London — Whether you get your money back after a crypto scam in the UK mostly comes down to one technical question: what kind of payment did you make, and to whom? Get the answer "a bank transfer to a fraudster's UK account," and the rules are firmly on your side. Get the answer "I sent the crypto myself," and they mostly aren't.
That line decides thousands of cases a year, so it's worth understanding precisely — ideally before you need to.
Since 7 October 2024, UK payment firms have been required to reimburse victims of authorised push payment (APP) fraud — cases where you were tricked into sending money yourself. The protection covers payments made through Faster Payments or CHAPS to another UK account, up to £85,000 per claim, with refunds usually due within five working days, though investigations can stretch to 35, per the FCA's consumer guidance.

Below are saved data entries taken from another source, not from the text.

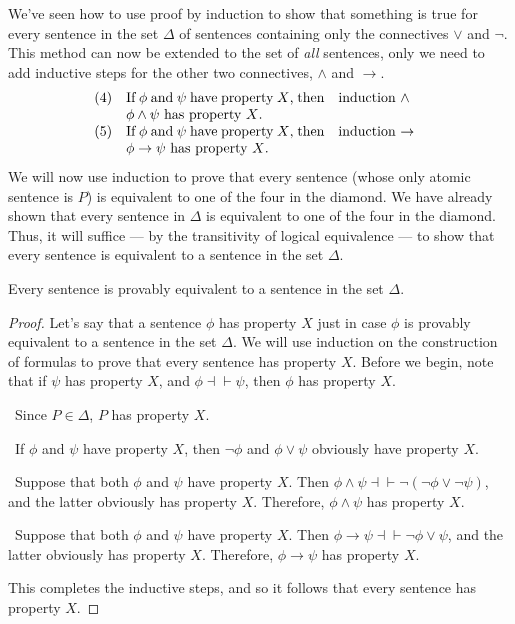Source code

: We've seen how to use proof by induction to show that something is
true for every sentence in the set $\Delta$ of sentences containing only
the connectives $\vee$ and $\neg$.  This method can now be extended to
the set of {\it all} sentences, only we need to add inductive steps
for the other two connectives, $\wedge$ and $\to$.
\[ \begin{array}{c p{5cm} p{2.2cm}}
(4) & If $\phi$ and $\psi$ have property $X$, then $\phi\wedge\psi$ has
     property $X$. & induction $\wedge$ \\
(5) & If $\phi$ and $\psi$ have property $X$, then $\phi\to\psi$ has
     property $X$.  & induction $\to$ \end{array} \]
We will now use induction to prove that every sentence (whose only
atomic sentence is $P$) is equivalent to one of the four in the
diamond.  We have already shown that every sentence in $\Delta$ is
equivalent to one of the four in the diamond.  Thus, it will suffice
--- by the transitivity of logical equivalence --- to show that every
sentence is equivalent to a sentence in the set $\Delta$.     
 
\begin{prop} Every sentence is provably equivalent to a sentence in
  the set $\Delta$.  \end{prop}

\begin{proof} Let's say that a sentence $\phi$ has property $X$ just
  in case $\phi$ is provably equivalent to a sentence in the set
  $\Delta$.  We will use induction on the construction of formulas to
  prove that every sentence has property $X$.  Before we begin, note
  that if $\psi$ has property $X$, and \mbox{$\phi\dashv\vdash\psi$},
  then $\phi$ has property $X$.

  \bigskip \noindent {} \, Since $P\in\Delta$, $P$ has
  property $X$.

  \bigskip \noindent {} \, If $\phi$
  and $\psi$ have property $X$, then $\neg \phi$ and $\phi\vee\psi$
  obviously have property $X$.

  \bigskip \noindent {} \, Suppose that both
  $\phi$ and $\psi$ have property $X$.  Then
  $\phi\wedge\psi\dashv\vdash\neg (\neg\phi\vee\neg\psi )$, and the latter
  obviously has property $X$.  Therefore, $\phi\wedge\psi$ has
  property $X$.

  \bigskip \noindent {} \, Suppose that both
  $\phi$ and $\psi$ have property $X$.  Then
  $\phi\to\psi\dashv\vdash\neg\phi\vee\psi$, and the latter obviously has
  property $X$.  Therefore, $\phi\to\psi$ has property $X$.

  \bigskip \noindent This completes the inductive steps, and so it
  follows that every sentence has property $X$.
\end{proof}

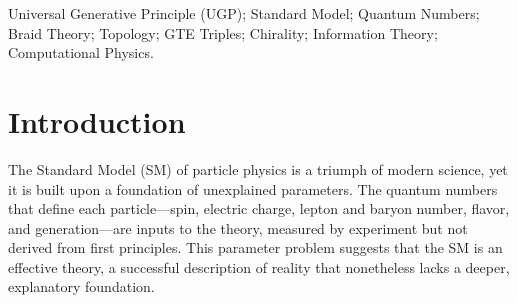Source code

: \documentclass[11pt]{article}
\theoremstyle{remark}
\begin{document}
\begin{tcolorbox}[colback=gray!10,colframe=gray!75!black,title=Keywords]
Universal Generative Principle (UGP); Standard Model; Quantum Numbers; Braid Theory; Topology; GTE Triples; Chirality; Information Theory; Computational Physics.
\end{tcolorbox}

\section{Introduction}
\label{sec:introduction}

The Standard Model (SM) of particle physics is a triumph of modern science, yet it is built upon a foundation of unexplained parameters. The quantum numbers that define each particle---spin, electric charge, lepton and baryon number, flavor, and generation---are inputs to the theory, measured by experiment but not derived from first principles. This parameter problem suggests that the SM is an effective theory, a successful description of reality that nonetheless lacks a deeper, explanatory foundation.
\end{document}
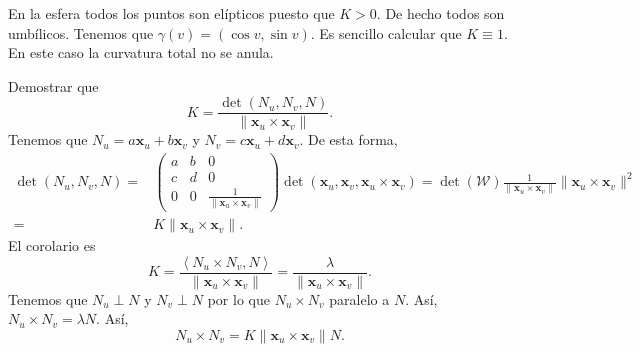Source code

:  \begin{eg}
 En la esfera todos los puntos son elípticos puesto que $\displaystyle K > 0 $. De hecho todos son umbílicos. Tenemos que $\displaystyle \gamma\left(v\right)=\left(\cos v, \sin v\right) $. Es sencillo calcular que $\displaystyle K\equiv 1 $. En este caso la curvatura total no se anula. 
 \end{eg}
\begin{eg}
	Demostrar que 
	\[K = \frac{\det\left(N_{u}, N_{v}, N\right)}{\| \textbf{x} _{u} \times \textbf{x} _{v}\|} .\]
	Tenemos que $\displaystyle N_{u}= a \textbf{x} _{u} + b \textbf{x} _{v} $ y $\displaystyle N_{v}= c \textbf{x} _{u} + d \textbf{x} _{v}$. De esta forma, 
	\[
	\begin{split}
		\det\left(N_{u}, N_{v}, N\right)= & \begin{pmatrix} a & b & 0 \\ c & d & 0 \\ 0 & 0 & \frac{1}{\| \textbf{x} _{u} \times \textbf{x} _{v}\|} \end{pmatrix}\det\left( \textbf{x} _{u}, \textbf{x} _{v}, \textbf{x} _{u}\times \textbf{x} _{v}\right) = \det\left(\mathcal{W}\right)\frac{1}{\| \textbf{x} _{u}\times \textbf{x} _{v}\|}\| \textbf{x} _{u} \times \textbf{x} _{v}\|^{2}\\
		= & K\| \textbf{x} _{u} \times \textbf{x} _{v}\| .
	\end{split}
	\]
	El corolario es 
	\[K = \frac{\left\langle N_{u} \times N_{v}, N \right\rangle }{\| \textbf{x} _{u} \times \textbf{x} _{v}\|}= \frac{\lambda }{\| \textbf{x} _{u} \times \textbf{x} _{v}\|} .\]
	Tenemos que $\displaystyle N_{u}\perp N $ y $\displaystyle N_{v}\perp N $ por lo que $\displaystyle N_{u}\times N_{v}$ paralelo a $\displaystyle N $. Así, $\displaystyle N_{u} \times N_{v}=\lambda N $. Así, 
	\[N_{u} \times N_{v} = K\| \textbf{x} _{u} \times \textbf{x} _{v}\|N .\]
\end{eg}

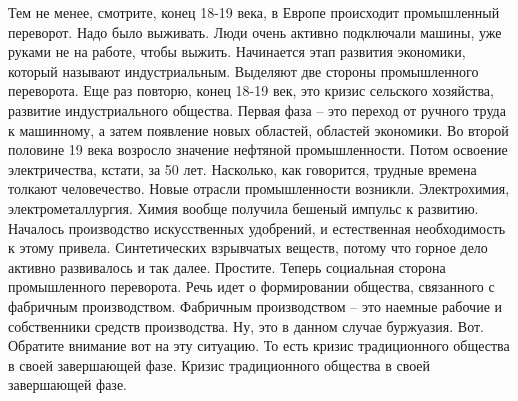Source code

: Тем не менее, смотрите, конец 18-19 века, в Европе
происходит промышленный переворот. Надо было выживать. Люди очень активно
подключали машины, уже руками не на работе, чтобы выжить. Начинается этап
развития экономики, который называют индустриальным. Выделяют две стороны
промышленного переворота. Еще раз повторю, конец 18-19 век, это кризис сельского
хозяйства, развитие индустриального общества. Первая фаза – это переход от
ручного труда к машинному, а затем появление новых областей, областей экономики.
Во второй половине 19 века возросло значение нефтяной промышленности. Потом
освоение электричества, кстати, за 50 лет. Насколько, как говорится, трудные
времена толкают человечество. Новые отрасли промышленности возникли.
Электрохимия, электрометаллургия. Химия вообще получила бешеный импульс к
развитию. Началось производство искусственных удобрений, и естественная
необходимость к этому привела. Синтетических взрывчатых веществ, потому что
горное дело активно развивалось и так далее. Простите. Теперь социальная сторона
промышленного переворота. Речь идет о формировании общества, связанного с
фабричным производством. Фабричным производством – это наемные рабочие и
собственники средств производства. Ну, это в данном случае буржуазия. Вот.
Обратите внимание вот на эту ситуацию. То есть кризис традиционного общества в
своей завершающей фазе. Кризис традиционного общества в своей завершающей фазе.

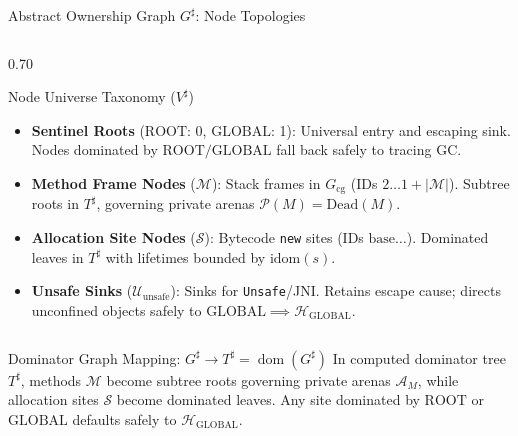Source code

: \documentclass[11pt]{beamer}
\providecommand{\ROOT}{\text{ROOT}}
\providecommand{\GLOBAL}{\text{GLOBAL}}
\providecommand{\dom}{\mathrel{\text{dom}}}
\providecommand{\idom}{\text{idom}}
\begin{document}
\begin{frame}{Abstract Ownership Graph $G^\sharp$: Node Topologies}
\begin{columns}[c]
    \begin{column}{0.70\textwidth}
      \begin{block}{Node Universe Taxonomy ($V^\sharp$)}
        \scriptsize
        \begin{itemize}\setlength{\itemsep}{1.1pt}\setlength{\topsep}{0pt}\setlength{\partopsep}{0pt}\setlength{\parskip}{0pt}\setlength{\parsep}{0pt}
          \item \textbf{Sentinel Roots} ($\ROOT$: 0, $\GLOBAL$: 1): Universal entry and escaping sink. Nodes dominated by $\ROOT/\GLOBAL$ fall back safely to tracing GC.
          \item \textbf{Method Frame Nodes} ($\mathcal{M}$): Stack frames in $G_{\text{cg}}$ (IDs $2 \dots 1+|\mathcal{M}|$). Subtree roots in $T^\sharp$, governing private arenas $\mathcal{P}(M) = \text{Dead}(M)$.
          \item \textbf{Allocation Site Nodes} ($\mathcal{S}$): Bytecode \texttt{new} sites (IDs $\text{base} \dots$). Dominated leaves in $T^\sharp$ with lifetimes bounded by $\idom(s)$.
          \item \textbf{Unsafe Sinks} ($\mathcal{U}_{\text{unsafe}}$): Sinks for \texttt{Unsafe}/JNI. Retains escape cause; directs unconfined objects safely to $\GLOBAL \implies \mathcal{H}_{\GLOBAL}$.
        \end{itemize}
      \end{block}
    \end{column}
  \end{columns}
  \vspace{-0.5em}
  \begin{alertblock}{Dominator Graph Mapping: $G^\sharp \to T^\sharp = \dom(G^\sharp)$}
    \scriptsize
    In computed dominator tree $T^\sharp$, methods $\mathcal{M}$ become subtree roots governing private arenas $\mathcal{A}_M$, while allocation sites $\mathcal{S}$ become dominated leaves. Any site dominated by $\ROOT$ or $\GLOBAL$ defaults safely to $\mathcal{H}_{\GLOBAL}$.
  \end{alertblock}
\end{frame}
\endgroup
\end{document}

The bar for refusing is high. Banks can decline only where the customer was grossly negligent — ignoring an explicit, specific scam warning, for instance — and that exception doesn't apply to vulnerable customers at all. There's no requirement that you were foolish-proof; falling for a convincing investment pitch is exactly what the rules exist for.
So far, so good. Now the crypto-shaped hole.
The reimbursement scheme covers sterling transfers between UK accounts. It does not cover the crypto leg of anything. Send bitcoin from your own wallet to a scammer's address, and no payment firm sits in the middle owing you a refund — the transfer happened on a blockchain, not through Faster Payments, and it's irreversible by design.
The messy middle is where most real cases live. The classic pattern: a scammer persuades you to open an account at a legitimate exchange, you transfer £20,000 of your own money there by bank transfer, buy crypto, then send it on to the fraudster's wallet. Your bank payment went to an account in your own name at a genuine firm — which makes the reimbursement analysis genuinely contested. Some claims succeed on the basis that the bank should have spotted the wider scam pattern and intervened; others fail because the regulated payment, viewed alone, went exactly where you told it to.
Two practical consequences. First, never let anyone tell you a claim is hopeless just because crypto was involved — the route the money took matters more than the asset. Second, paid "crypto recovery" services promising to retrieve stolen coins are overwhelmingly a second scam aimed at people already bleeding. Treat unsolicited recovery offers as fraud until proven otherwise.
Speed changes outcomes here, so the order matters.
Call your bank immediately — use the 159 anti-fraud number — and report the payments as fraud. Funds sometimes get frozen mid-route, and your reimbursement clock starts with the report. Then report to Action Fraud, because a crime reference number strengthens everything that follows. If an exchange account was involved, notify the platform; exchanges can freeze accounts and flag destination wallets faster than people expect. And preserve everything — messages, payment receipts, wallet addresses, the platform names the scammer used. Cases are won and lost on this paper.
If your bank rejects a claim you think the rules cover, escalate in writing and then take it to the Financial Ombudsman Service, which is free, and which has been notably willing to look at whether banks should have intervened in scam patterns rather than judging each payment in isolation.
Recovery rates for money pushed through bank transfers have improved sharply since the 2024 rules. Recovery rates for crypto sent directly to a scammer's wallet remain dismal, reimbursement rules or not. That asymmetry is precisely why fraudsters work so hard to get victims onto the crypto rails quickly — and why your bank throws warnings at exchange transfers.
If you take one thing from this: the moment anyone you've never met asks you to move money into crypto for an "opportunity," "tax payment," "account verification" or "safe account," the conversation is over. Not because crypto is inherently a con — but because at that specific moment, statistically, it is.